Marşların, ezgilerin sinevizyon gösteriminin olduğu eyleme çok sayıda STK temsilcisi ve duyarlı vatandaşlar katıldı.
Sunumunu Mustafa Akbaba’nın yaptığı eylem İlahiyat Fakültesi Öğretim Görevlisi Selahattin Öz’ün Kur’an-ı Kerim tilaveti ve meali ile başladı. Hafız Yusuf Demirel hocanın duasıyla devam etti. İHH Çorum temsilcisi Selim Özkabakçı ve Özgür-Der Çorum Şb Başk. Bülent Gökgöz birer konuşma yaptılar. Konuşmaların ardından Çorum İlahiyat Fakültesi Talebesi Oğuz Yaylacı Kur’an-ı Kerim tilaveti sonrası Ömer Bayramoğlu’nun dua ettirmesi ile gece sona erdi.
Eylemi Platform üyesi Çorum İHH, Özgür-Der Çorum Şb., İlke-Der, Eğitim Bir Sen Çorum Şb. Organize etti. Eyleme İlim Yayma Cemiyeti Çorum Şb., Akıncılar Derneği Çorum Şb., E-kader’in destek verdi. Tekbir ve sık sık sloganların atıldığı eylem yaklaşık bir buçuk saat sürdü.
İlke-Der ve Çorum İHH adına
Selim Özkabakçı’nın yaptığı konuşmanın metni:
Değerli kardeşlerim! Mısırlı Müslüman kardeşlerimizin acılarını paylaşmak onlara destek olmak için tüm Türkiye’de şu saatlerde protestolar yapılmaktadır. Şu anda Türkiye’nin dört bir yanında duyarlı Müslümanlar Mısır Firavununa lanet okuyorlar.
Bizlerde buradan Çorum meydanından katil Mısır cuntasına karşı sesimizi yükseltiyoruz.

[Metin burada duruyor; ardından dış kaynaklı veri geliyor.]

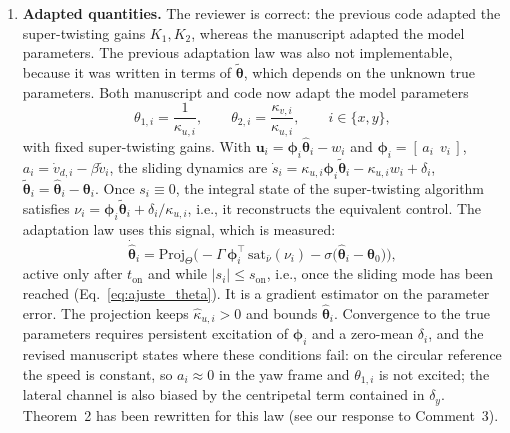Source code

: \begin{reply}
\begin{enumerate}
\item \textbf{Adapted quantities.} The reviewer is correct: the previous code adapted the super-twisting gains $K_1,K_2$, whereas the manuscript adapted the model parameters. The previous adaptation law was also not implementable, because it was written in terms of $\tilde{\boldsymbol{\theta}}$, which depends on the unknown true parameters. Both manuscript and code now adapt the model parameters
\begin{equation*}
\theta_{1,i}=\frac{1}{\kappa_{u,i}},\qquad \theta_{2,i}=\frac{\kappa_{v,i}}{\kappa_{u,i}},\qquad i\in\{x,y\},
\end{equation*}
with fixed super-twisting gains. With $\mathbf{u}_i=\boldsymbol{\phi}_i\hat{\boldsymbol{\theta}}_i-w_i$ and $\boldsymbol{\phi}_i=[\,a_i\ \ v_i\,]$, $a_i=\dot v_{d,i}-\beta\tilde v_i$, the sliding dynamics are $\dot s_i=\kappa_{u,i}\boldsymbol{\phi}_i\tilde{\boldsymbol{\theta}}_i-\kappa_{u,i}w_i+\delta_i$, $\tilde{\boldsymbol{\theta}}_i=\hat{\boldsymbol{\theta}}_i-\boldsymbol{\theta}_i$. Once $s_i\equiv0$, the integral state of the super-twisting algorithm satisfies $\nu_i=\boldsymbol{\phi}_i\tilde{\boldsymbol{\theta}}_i+\delta_i/\kappa_{u,i}$, i.e., it reconstructs the equivalent control. The adaptation law uses this signal, which is measured:
\begin{equation*}
\dot{\hat{\boldsymbol{\theta}}}_i=\mathrm{Proj}_{\Theta}\Big(-\Gamma\,\boldsymbol{\phi}_i^{\top}\,\mathrm{sat}_{\bar\nu}(\nu_i)-\sigma\big(\hat{\boldsymbol{\theta}}_i-\boldsymbol{\theta}_{0}\big)\Big),
\end{equation*}
active only after $t_{\mathrm{on}}$ and while $|s_i|\le s_{\mathrm{on}}$, i.e., once the sliding mode has been reached (Eq.~\eqref{eq:ajuste_theta}). It is a gradient estimator on the parameter error. The projection keeps $\hat{\kappa}_{u,i}>0$ and bounds $\hat{\boldsymbol{\theta}}_i$. Convergence to the true parameters requires persistent excitation of $\boldsymbol{\phi}_i$ and a zero-mean $\delta_i$, and the revised manuscript states where these conditions fail: on the circular reference the speed is constant, so $a_i\approx0$ in the yaw frame and $\theta_{1,i}$ is not excited; the lateral channel is also biased by the centripetal term contained in $\delta_y$.
Theorem~2 has been rewritten for this law (see our response to Comment~3).


\end{enumerate}
\end{reply}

Mısır’da darbe mahkemesi 3 Temmuz askeri darbesinin ardından sözde iki hukuki karara daha imza attı. Minya Ceza Mahkemesi, 529 darbe karşıtı eylemciden 37'sinin idamını nihai olarak onaylarken 492 sanığın çoğunun da cezalarını müebbet hapse çevirdi. Aynı mahkeme aralarında Müslüman Kardeşler Teşkilatı Rehberlik Konseyi Başkanı Muhammed Bedii'nin de bulunduğu darbe karşıtı 683 kişi hakkında da idam kararı verdi. Verilen bu kararlar Türkiye’deki istiklal mahkemelerini hatırlatıyor. İnsanlığa ve hukuka aykırı bu kararları kınıyoruz, lanetliyoruz.
Kıymetli Müslümanlar!
Mısır Firavununun yaptığı hem insanlığa karşı hem de Müslümanlığa karşı işlenmiş bir zulümdür. Her Firavunun bir Musa’sı olduğunu biliyoruz. Mutlaka Mısırın son firavununun da bir Musa’sı vardır. Fakat her Firavunun bir Musa’sı olduğu gerçeği, bizim zulme sessiz kalmamızı mazur gösteremez. Zulme sessiz kalmakta zulümdür. Zalime ses çıkarmamakta züllüme destek vermektir.
Mısırda darbeye karşı çıkan iki bin insan meydanlarda öldürüldü. Rabia Meydanını unutmadık. Katliamları unutmadık. Mısırın evlatlarının mısır halkının iradesine darbe vuranlara karşı o asil ve soylu çıkışını biliyoruz. –
Onlar görevlerini yaptılar. Onlar görevlerini yaparken de öldürüldüler. Kadın, çocuk, yaşlı, genç demeden kurşunlandılar ama yılmadılar. Şimdi ise mahkemeler eli ile katliama tabii tutuluyorlar. Bu tüm insanlığı ayağa kaldırması gereken bir cinayettir. Bu idam kararları karşısında, insanlık ayağa kalkmalıdır. En küçük bir hak ihlaline karşı sesini yükselten batılılar neredeler. İnsan hakları avukatları neredeler. İnsan hakları örgütleri neredeler. Yoksa Mısırlılar insandan değil mi? İdam hükmü verilenler Müslümansa insandan sayılmıyor mu?
Değerli Müslümanlar!
Bu gün var gücümüzle haykırıyoruz! Mısırdaki idamlara hayır diyoruz! Mısırda mahkemeler eliyle yapılmak istenen katliama hayır diyoruz! Bu bir zulümdür, zulme sessiz kalmakta zulümdür. Cinayete ortak olmaktır. Bizler bu zulmü dilimizle engellemeye çalışıyoruz. İnşallah elimizle de engelleme zamanı gelecektir.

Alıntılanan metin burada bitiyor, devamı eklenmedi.